Otago Museum's sunfish even more intriguing

If you want to learn a strange secret, take a closer look at the big ocean sunfish specimen on display in the ground floor foyer of the Otago Museum.

The fibreglass cast was made in 1960 and later put on display, but only now, thanks to some genetic detective work, has the sunfish been given its correct name.

Scientists have identified it as a  hoodwinker sunfish (Mola tecta), a member of the first new sunfish species to be identified for 130 years.

Otago Museum natural science curator Emma Burns (left) and Otago Genetic Analysis Service manager...
Otago Museum natural science curator Emma Burns (left) and Otago Genetic Analysis Service manager Joanne Gillum with a fibreglass cast of the newly named species, Hoodwinker sunfish. Photo: Gregor Richardson.
Hoodwinkers are found in the cold waters of New Zealand, southern Chile, South Africa and the southeast coast of Australia and may be relatively common in New Zealand waters.

The museum’s foyer cast specimen records the largest known member of the hoodwinker species, which may have weighed about 450kg.
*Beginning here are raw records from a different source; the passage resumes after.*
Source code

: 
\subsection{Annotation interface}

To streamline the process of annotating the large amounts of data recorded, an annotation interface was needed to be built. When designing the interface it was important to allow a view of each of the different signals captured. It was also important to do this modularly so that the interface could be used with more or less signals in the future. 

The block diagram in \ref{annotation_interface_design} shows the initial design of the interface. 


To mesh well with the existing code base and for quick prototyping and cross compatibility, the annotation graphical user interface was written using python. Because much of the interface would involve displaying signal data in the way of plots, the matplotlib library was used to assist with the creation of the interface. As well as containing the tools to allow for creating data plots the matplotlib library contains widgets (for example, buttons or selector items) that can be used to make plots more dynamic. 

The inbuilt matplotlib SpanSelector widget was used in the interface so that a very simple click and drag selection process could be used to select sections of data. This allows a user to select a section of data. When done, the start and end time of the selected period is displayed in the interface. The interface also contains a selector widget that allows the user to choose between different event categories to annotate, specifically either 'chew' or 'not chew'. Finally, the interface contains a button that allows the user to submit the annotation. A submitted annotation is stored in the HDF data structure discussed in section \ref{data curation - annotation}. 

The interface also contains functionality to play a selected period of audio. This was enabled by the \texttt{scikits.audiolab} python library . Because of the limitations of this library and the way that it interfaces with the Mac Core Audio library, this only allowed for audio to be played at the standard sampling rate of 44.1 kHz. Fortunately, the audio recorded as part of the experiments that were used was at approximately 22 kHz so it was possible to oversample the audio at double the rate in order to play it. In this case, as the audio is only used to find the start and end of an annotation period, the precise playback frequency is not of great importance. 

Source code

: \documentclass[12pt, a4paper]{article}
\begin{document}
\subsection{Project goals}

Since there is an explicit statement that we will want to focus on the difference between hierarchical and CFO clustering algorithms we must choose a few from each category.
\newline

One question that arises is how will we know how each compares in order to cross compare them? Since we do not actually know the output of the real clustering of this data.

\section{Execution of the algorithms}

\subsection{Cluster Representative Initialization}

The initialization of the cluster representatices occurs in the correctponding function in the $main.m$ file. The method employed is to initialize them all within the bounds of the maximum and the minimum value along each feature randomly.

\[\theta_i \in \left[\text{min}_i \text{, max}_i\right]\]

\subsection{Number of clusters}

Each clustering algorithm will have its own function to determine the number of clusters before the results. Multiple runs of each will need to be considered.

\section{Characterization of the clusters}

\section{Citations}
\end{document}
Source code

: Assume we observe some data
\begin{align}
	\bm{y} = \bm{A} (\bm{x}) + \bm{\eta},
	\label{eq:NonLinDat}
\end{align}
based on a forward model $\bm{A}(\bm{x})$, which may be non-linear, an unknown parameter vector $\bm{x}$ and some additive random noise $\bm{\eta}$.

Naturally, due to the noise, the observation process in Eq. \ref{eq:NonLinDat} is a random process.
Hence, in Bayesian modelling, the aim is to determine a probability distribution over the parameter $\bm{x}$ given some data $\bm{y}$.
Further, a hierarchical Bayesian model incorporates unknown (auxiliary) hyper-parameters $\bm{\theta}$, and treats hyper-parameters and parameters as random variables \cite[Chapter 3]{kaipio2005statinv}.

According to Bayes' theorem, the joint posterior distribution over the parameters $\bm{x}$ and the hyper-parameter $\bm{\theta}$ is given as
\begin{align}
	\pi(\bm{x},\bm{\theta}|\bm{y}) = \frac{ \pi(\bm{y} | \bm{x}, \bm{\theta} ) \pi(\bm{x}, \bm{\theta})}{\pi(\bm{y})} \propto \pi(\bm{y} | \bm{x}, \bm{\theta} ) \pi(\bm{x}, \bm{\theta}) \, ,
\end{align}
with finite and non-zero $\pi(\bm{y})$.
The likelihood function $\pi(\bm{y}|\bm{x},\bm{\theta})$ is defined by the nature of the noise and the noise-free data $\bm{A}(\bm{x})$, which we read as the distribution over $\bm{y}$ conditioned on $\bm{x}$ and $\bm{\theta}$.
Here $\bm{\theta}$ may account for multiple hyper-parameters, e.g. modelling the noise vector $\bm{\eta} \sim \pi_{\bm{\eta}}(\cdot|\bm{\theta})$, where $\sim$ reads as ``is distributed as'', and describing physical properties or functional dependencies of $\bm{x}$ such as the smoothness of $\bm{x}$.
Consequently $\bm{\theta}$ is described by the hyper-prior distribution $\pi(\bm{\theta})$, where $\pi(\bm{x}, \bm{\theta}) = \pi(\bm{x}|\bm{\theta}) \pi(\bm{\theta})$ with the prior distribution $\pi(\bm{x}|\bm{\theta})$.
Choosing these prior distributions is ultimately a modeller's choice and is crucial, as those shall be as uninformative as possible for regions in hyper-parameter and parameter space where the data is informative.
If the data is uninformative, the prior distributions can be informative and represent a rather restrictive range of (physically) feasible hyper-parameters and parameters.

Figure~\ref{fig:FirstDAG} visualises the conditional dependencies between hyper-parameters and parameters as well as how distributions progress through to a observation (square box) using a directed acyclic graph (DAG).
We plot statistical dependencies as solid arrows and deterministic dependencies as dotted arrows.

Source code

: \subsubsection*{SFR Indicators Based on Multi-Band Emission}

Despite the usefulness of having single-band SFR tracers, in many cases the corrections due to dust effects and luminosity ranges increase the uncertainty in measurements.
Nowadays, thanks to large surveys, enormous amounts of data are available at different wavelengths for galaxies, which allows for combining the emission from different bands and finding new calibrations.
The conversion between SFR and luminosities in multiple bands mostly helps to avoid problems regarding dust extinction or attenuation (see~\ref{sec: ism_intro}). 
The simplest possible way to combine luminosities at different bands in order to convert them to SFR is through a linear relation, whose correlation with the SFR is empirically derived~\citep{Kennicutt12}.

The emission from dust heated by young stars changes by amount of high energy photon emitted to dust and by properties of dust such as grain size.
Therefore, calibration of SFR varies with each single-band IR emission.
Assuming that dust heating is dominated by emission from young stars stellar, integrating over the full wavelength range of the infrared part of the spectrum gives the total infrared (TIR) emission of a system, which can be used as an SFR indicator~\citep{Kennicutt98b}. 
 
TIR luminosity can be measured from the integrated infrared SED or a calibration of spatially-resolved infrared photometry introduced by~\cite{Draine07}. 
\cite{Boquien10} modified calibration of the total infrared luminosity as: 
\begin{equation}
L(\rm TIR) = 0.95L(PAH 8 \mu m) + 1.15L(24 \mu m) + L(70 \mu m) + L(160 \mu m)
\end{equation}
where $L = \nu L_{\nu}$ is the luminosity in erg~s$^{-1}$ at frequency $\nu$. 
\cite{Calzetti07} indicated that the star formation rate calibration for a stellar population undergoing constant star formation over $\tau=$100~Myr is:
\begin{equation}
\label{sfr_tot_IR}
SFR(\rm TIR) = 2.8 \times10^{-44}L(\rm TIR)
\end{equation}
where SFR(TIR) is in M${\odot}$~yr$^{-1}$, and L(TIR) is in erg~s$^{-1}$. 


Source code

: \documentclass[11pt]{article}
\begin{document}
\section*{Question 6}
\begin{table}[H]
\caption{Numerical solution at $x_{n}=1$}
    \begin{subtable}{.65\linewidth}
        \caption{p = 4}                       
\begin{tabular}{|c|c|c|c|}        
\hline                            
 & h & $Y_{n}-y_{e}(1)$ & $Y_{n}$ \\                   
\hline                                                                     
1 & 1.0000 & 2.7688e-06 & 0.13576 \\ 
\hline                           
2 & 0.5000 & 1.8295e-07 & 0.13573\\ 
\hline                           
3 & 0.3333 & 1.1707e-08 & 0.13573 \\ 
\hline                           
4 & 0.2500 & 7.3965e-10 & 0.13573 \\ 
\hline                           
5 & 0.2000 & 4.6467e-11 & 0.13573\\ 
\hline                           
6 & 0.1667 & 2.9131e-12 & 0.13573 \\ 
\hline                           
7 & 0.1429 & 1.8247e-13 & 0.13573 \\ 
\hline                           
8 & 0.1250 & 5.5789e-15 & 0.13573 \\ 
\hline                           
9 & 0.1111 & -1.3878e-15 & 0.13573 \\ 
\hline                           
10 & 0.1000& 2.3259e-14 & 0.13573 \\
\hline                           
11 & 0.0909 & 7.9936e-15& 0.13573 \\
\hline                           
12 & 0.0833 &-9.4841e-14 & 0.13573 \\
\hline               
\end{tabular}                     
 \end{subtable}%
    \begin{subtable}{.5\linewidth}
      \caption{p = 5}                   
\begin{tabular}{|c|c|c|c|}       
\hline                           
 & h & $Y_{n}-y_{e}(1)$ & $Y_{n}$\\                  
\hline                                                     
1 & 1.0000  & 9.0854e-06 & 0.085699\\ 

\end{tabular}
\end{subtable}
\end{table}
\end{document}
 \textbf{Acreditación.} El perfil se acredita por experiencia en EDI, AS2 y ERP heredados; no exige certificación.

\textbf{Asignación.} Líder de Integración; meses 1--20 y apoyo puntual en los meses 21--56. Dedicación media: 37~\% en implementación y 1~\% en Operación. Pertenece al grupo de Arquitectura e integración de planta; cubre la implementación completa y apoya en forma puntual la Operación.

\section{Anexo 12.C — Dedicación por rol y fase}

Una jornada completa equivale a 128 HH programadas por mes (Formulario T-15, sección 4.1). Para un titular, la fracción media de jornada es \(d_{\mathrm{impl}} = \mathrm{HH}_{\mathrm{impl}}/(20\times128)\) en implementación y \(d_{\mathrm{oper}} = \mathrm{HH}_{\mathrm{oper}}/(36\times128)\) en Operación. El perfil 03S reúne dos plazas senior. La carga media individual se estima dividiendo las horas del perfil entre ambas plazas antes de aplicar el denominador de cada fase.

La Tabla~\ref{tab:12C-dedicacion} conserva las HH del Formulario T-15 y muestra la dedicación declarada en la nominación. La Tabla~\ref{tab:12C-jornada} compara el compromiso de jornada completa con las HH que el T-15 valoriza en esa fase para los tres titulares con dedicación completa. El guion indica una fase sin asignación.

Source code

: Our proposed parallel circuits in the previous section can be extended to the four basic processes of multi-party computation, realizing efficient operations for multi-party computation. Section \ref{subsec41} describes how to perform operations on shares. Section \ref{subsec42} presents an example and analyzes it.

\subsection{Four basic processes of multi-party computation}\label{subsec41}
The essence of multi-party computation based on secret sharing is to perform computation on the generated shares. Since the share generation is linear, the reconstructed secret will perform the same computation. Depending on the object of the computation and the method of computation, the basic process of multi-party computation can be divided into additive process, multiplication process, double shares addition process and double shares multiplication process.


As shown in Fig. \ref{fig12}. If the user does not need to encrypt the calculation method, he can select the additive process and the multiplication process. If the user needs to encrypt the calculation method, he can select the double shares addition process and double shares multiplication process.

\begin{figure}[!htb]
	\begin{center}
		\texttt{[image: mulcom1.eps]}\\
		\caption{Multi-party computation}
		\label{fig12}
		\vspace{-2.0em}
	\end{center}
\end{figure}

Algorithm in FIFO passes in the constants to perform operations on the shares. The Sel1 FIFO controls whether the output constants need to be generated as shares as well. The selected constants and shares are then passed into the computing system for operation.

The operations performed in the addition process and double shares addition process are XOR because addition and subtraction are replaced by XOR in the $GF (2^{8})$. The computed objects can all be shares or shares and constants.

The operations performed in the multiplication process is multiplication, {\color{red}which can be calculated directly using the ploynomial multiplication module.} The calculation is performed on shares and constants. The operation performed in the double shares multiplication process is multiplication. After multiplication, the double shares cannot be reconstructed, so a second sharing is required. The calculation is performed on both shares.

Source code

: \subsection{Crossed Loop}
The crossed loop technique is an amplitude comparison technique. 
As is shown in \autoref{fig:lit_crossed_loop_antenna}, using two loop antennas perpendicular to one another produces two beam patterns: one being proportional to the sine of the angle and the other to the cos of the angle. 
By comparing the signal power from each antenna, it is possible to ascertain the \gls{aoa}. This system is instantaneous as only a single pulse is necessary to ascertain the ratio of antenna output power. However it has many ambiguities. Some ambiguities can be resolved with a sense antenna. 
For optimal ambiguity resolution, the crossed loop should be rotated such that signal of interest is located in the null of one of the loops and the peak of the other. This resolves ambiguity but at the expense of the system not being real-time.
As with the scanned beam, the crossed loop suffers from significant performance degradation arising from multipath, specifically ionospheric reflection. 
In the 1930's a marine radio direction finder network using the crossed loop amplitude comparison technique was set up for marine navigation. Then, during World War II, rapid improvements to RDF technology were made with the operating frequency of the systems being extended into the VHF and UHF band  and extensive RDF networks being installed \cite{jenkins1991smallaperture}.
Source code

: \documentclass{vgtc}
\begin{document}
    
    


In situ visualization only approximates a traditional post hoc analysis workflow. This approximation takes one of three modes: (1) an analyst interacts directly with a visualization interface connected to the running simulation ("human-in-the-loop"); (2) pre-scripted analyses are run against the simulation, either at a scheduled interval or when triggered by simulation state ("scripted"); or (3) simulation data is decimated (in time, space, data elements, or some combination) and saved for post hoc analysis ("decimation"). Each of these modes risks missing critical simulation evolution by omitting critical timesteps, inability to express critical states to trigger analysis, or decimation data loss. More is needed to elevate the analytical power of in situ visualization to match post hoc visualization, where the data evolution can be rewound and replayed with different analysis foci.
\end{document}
Marianne Nyegaard, a PhD student at Murdoch University in Australia, was the lead author in a recently published scientific paper on the  newly named sunfish species and led an  international project to identify and describe it.

Genetic work by University of Otago anatomy department head Prof Neil Gemmell and Joanne Gillum, who is part of his team, also contributed.

Otago Museum natural science curator Emma Burns was also part of the overall international detective work that uncovered the "hoodwinker" sunfish, including passing on two samples of DNA from stranded hoodwinker specimens, in association with the Department of Conservation.

Sunfish, sometimes likened to a "giant pancake", are the world’s heaviest bony fish. They  can weigh up to two tonnes and reach 3m in length.

The heavy, bony creatures sometimes warm themselves in sunlit waters at the ocean surface — hence their sunfish name — before, at times, plunging 200m  or more  to feed on jellyfish. Prof Gemmell said the genetics work was "an important part of the puzzle". Mrs Gillum had led that work within his team and should "receive the credit".

Ms Burns said the museum’s education team was "absolutely excited" about how young visitors would react to a favourite sunfish with a "new name".